Allow checkers to read all OWNERS files
* Fix problem of some submit checkers that might submit a change
without full owner info/approval.
* GetOwners API and UI Action still obey the read permission.
* Log more messages when a project or file cannot be read.
* Check and log errors when owner preferred email is null.
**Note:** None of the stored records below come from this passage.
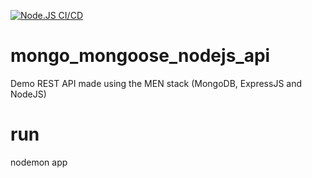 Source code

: [![Node.JS CI/CD](https://github.com/sspangsberg/mongo_mongoose_nodejs_api/actions/workflows/main.yml/badge.svg?branch=main)](https://github.com/sspangsberg/mongo_mongoose_nodejs_api/actions/workflows/main.yml)

# mongo_mongoose_nodejs_api

Demo REST API made using the MEN stack (MongoDB, ExpressJS and NodeJS)

# run

nodemon app
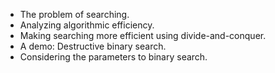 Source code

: * The problem of searching.
* Analyzing algorithmic efficiency.
* Making searching more efficient using divide-and-conquer.
* A demo: Destructive binary search.
* Considering the parameters to binary search.
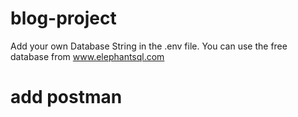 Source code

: # blog-project

Add your own Database String in the .env file. You can use the free database from www.elephantsql.com

# add postman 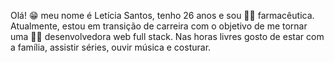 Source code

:Olá! 😁 meu nome é Letícia Santos, tenho 26 anos e sou  👩‍🔬 farmacêutica.
Atualmente, estou em transição de carreira com o objetivo de me tornar uma 👩‍💻 desenvolvedora web full stack.
Nas horas livres gosto de estar com a família, assistir séries, ouvir música e costurar.
<!---
leticiadssantos/leticiadssantos is a ✨ special ✨ repository because its `README.md` (this file) appears on your GitHub profile.
You can click the Preview link to take a look at your changes. 

--->
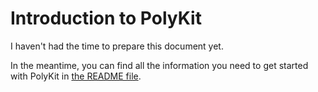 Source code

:# Introduction to PolyKit

I haven't had the time to prepare this document yet.

In the meantime, you can find all the information you need to get started with PolyKit in [the README file](https://github.com/Tenacom/PolyKit/#readme).
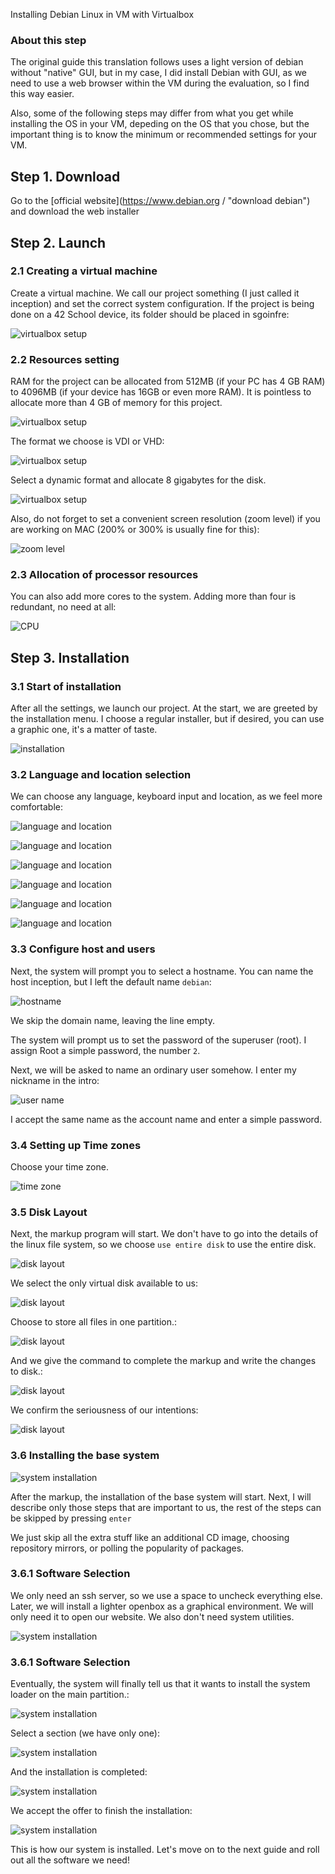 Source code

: Installing Debian Linux in VM with Virtualbox 

### About this step

The original guide this translation follows uses a light version of debian without "native" GUI, but in my case, I did install Debian with GUI, as we need to use a web browser within the VM during the evaluation, so I find this way easier. 

Also, some of the following steps may differ from what you get while installing the OS in your VM, depeding on the OS that you chose, but the important thing is to know the minimum or recommended settings for your VM.

## Step 1. Download

Go to the [official website](https://www.debian.org / "download debian") and download the web installer

## Step 2. Launch

### 2.1 Creating a virtual machine

Create a virtual machine. We call our project something (I just called it inception) and set the correct system configuration. If the project is being done on a 42 School device, its folder should be placed in sgoinfre:

![virtualbox setup](media/install_debian/install_step_1.jpeg )

### 2.2 Resources setting

RAM for the project can be allocated from 512MB (if your PC has 4 GB RAM) to 4096MB (if your device has 16GB or even more RAM). It is pointless to allocate more than 4 GB of memory for this project.

![virtualbox setup](media/install_debian/install_step_2.jpeg )

The format we choose is VDI or VHD:

![virtualbox setup](media/install_debian/install_step_3.png)

Select a dynamic format and allocate 8 gigabytes for the disk.

![virtualbox setup](media/install_debian/install_step_4.png)

Also, do not forget to set a convenient screen resolution (zoom level) if you are working on MAC (200% or 300% is usually fine for this):

![zoom level](media/install_debian/install_step_5.png)

### 2.3 Allocation of processor resources

You can also add more cores to the system. Adding more than four is redundant, no need at all:

![CPU](media/install_debian/install_step_6.png)

## Step 3. Installation

### 3.1 Start of installation

After all the settings, we launch our project. At the start, we are greeted by the installation menu. I choose a regular installer, but if desired, you can use a graphic one, it's a matter of taste.

![installation](media/install_debian/install_step_7.png)

### 3.2 Language and location selection

We can choose any language, keyboard input and location, as we feel more comfortable:

![language and location](media/install_debian/install_step_8.png)

![language and location](media/install_debian/install_step_9.png)

![language and location](media/install_debian/install_step_10.png)

![language and location](media/install_debian/install_step_11.png)

![language and location](media/install_debian/install_step_12.png)

![language and location](media/install_debian/install_step_13.png)

### 3.3 Configure host and users

Next, the system will prompt you to select a hostname. You can name the host inception, but I left the default name ``debian``:

![hostname](media/install_debian/install_step_14.png)

We skip the domain name, leaving the line empty.

The system will prompt us to set the password of the superuser (root). I assign Root a simple password, the number `2`.

Next, we will be asked to name an ordinary user somehow. I enter my nickname in the intro:

![user name](media/install_debian/install_step_15.png)

I accept the same name as the account name and enter a simple password.

### 3.4 Setting up Time zones

Choose your time zone.

![time zone](media/install_debian/install_step_16.png)

### 3.5 Disk Layout

Next, the markup program will start. We don't have to go into the details of the linux file system, so we choose ``use entire disk`` to use the entire disk.

![disk layout](media/install_debian/install_step_17.png)

We select the only virtual disk available to us:

![disk layout](media/install_debian/install_step_18.png)

Choose to store all files in one partition.:

![disk layout](media/install_debian/install_step_19.png)

And we give the command to complete the markup and write the changes to disk.:

![disk layout](media/install_debian/install_step_20.png)

We confirm the seriousness of our intentions:

![disk layout](media/install_debian/install_step_21.png)

### 3.6 Installing the base system

![system installation](media/install_debian/install_step_22.png)

After the markup, the installation of the base system will start. Next, I will describe only those steps that are important to us, the rest of the steps can be skipped by pressing `enter`

We just skip all the extra stuff like an additional CD image, choosing repository mirrors, or polling the popularity of packages.

### 3.6.1 Software Selection

We only need an ssh server, so we use a space to uncheck everything else. Later, we will install a lighter openbox as a graphical environment. We will only need it to open our website. We also don't need system utilities.

![system installation](media/install_debian/install_step_23.png)

### 3.6.1 Software Selection

Eventually, the system will finally tell us that it wants to install the system loader on the main partition.:

![system installation](media/install_debian/install_step_24.png)

Select a section (we have only one):

![system installation](media/install_debian/install_step_25.png)

And the installation is completed:

![system installation](media/install_debian/install_step_26.png)

We accept the offer to finish the installation:

![system installation](media/install_debian/install_step_27.png)

This is how our system is installed. Let's move on to the next guide and roll out all the software we need!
Change-Id: Id3d39fd11f8f24db8ff703d803dffbf6bcbfa2d7
diff --git a/src/main/java/com/googlesource/gerrit/plugins/findowners/Checker.java b/src/main/java/com/googlesource/gerrit/plugins/findowners/Checker.java
index 2a7ffd9..8b99f17 100644
--- a/src/main/java/com/googlesource/gerrit/plugins/findowners/Checker.java
+++ b/src/main/java/com/googlesource/gerrit/plugins/findowners/Checker.java
@@ -22,7 +22,6 @@
import com.google.gerrit.server.account.Emails;
import com.google.gerrit.server.config.PluginConfigFactory;
import com.google.gerrit.server.git.GitRepositoryManager;
-import com.google.gerrit.server.permissions.PermissionBackend;
import com.google.gerrit.server.project.ProjectState;
import com.google.gerrit.server.query.change.ChangeData;
import com.google.gerrit.server.rules.StoredValues;
@@ -41,7 +40,6 @@
private static final String EXEMPT_MESSAGE2 = "Exempted-From-Owner-Approval:";
private final GitRepositoryManager repoManager;
- private final PermissionBackend permissionBackend;
private final PluginConfigFactory configFactory;
private final Config config;
private final ProjectState projectState; // could be null when used by FindOwnersIT
@@ -50,13 +48,11 @@
Checker(
GitRepositoryManager repoManager,
- PermissionBackend permissionBackend,
PluginConfigFactory configFactory,
ProjectState projectState,
ChangeData changeData,
int v) {
this.repoManager = repoManager;
- this.permissionBackend = permissionBackend;
this.configFactory = configFactory;
this.projectState = projectState;
this.changeData = changeData;
@@ -97,8 +93,11 @@
boolean findOwnersInVotes(Set<String> owners, Map<String, Integer> votes) {
boolean foundVeto = false;
boolean foundApproval = false;
+ boolean foundNull = false;
for (String owner : owners) {
- if (votes.containsKey(owner)) {
+ if (owner == null) {
+ foundNull = true; // Something is wrong in OwnersDb!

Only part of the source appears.